Task details » In the records below, the line with "Return External Promotion" opens the range and the line with "Return Manual Adjustment" closes it; print that range exactly and nothing else.

Segment Start: Dataset entries

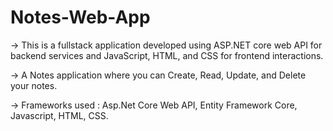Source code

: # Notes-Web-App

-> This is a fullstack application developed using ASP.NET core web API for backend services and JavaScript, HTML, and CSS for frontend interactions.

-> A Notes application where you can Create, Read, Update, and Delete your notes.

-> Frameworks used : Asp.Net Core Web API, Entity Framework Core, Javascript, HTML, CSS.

Segment End: Dataset entries
Segment Start: Dataset entries

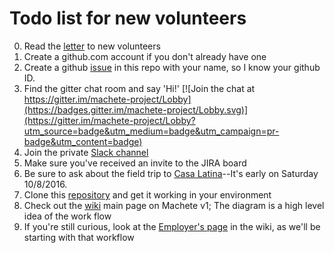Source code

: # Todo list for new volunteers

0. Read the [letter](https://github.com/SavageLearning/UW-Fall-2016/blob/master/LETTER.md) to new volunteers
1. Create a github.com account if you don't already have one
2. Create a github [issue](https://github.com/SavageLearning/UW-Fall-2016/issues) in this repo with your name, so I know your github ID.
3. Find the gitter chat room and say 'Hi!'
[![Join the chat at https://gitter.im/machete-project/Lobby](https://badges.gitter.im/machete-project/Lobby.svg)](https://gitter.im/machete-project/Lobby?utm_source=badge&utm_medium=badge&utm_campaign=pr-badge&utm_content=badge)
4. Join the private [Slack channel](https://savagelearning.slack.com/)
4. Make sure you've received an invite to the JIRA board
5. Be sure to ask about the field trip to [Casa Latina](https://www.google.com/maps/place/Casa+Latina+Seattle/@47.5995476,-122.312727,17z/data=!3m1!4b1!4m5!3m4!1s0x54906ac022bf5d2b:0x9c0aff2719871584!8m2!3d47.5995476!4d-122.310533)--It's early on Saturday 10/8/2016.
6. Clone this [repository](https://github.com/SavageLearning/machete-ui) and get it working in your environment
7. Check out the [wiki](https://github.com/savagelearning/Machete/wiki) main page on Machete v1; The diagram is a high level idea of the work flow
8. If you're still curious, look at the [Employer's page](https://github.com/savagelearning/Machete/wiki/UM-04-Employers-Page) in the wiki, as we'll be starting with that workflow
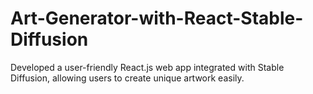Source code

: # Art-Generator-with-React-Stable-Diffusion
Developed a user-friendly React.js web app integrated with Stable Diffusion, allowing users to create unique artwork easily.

Segment End: Dataset entries
Segment Start: Dataset entries

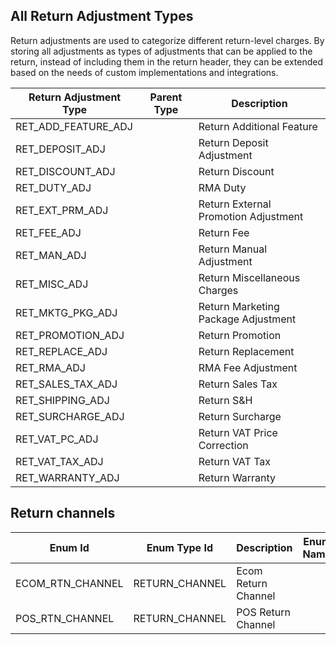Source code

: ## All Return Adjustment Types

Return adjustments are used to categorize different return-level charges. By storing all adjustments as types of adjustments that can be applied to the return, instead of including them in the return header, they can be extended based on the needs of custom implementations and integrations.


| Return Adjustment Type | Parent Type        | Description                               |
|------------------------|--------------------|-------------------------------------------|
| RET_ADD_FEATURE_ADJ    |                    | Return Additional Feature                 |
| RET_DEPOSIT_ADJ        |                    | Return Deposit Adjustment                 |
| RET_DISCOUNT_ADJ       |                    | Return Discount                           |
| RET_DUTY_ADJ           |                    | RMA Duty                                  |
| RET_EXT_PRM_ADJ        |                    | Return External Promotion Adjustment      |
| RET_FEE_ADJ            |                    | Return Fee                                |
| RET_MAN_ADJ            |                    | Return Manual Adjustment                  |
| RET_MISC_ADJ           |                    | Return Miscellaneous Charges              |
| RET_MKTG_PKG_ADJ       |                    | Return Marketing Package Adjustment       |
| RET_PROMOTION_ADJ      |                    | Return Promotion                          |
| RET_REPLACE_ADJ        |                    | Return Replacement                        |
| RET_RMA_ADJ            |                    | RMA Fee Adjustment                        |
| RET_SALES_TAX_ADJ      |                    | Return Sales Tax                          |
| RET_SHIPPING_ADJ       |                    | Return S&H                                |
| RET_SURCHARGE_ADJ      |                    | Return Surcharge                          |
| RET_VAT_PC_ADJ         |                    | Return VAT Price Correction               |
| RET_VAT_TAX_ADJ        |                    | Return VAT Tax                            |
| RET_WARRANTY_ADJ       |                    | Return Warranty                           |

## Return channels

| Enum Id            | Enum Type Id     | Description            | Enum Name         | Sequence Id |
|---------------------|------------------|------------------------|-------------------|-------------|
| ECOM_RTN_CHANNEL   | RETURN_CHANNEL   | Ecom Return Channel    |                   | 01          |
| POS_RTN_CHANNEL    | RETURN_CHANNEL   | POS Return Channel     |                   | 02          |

Segment End: Dataset entries

Answer for the task »
| RET_EXT_PRM_ADJ        |                    | Return External Promotion Adjustment      |
| RET_FEE_ADJ            |                    | Return Fee                                |
| RET_MAN_ADJ            |                    | Return Manual Adjustment                  |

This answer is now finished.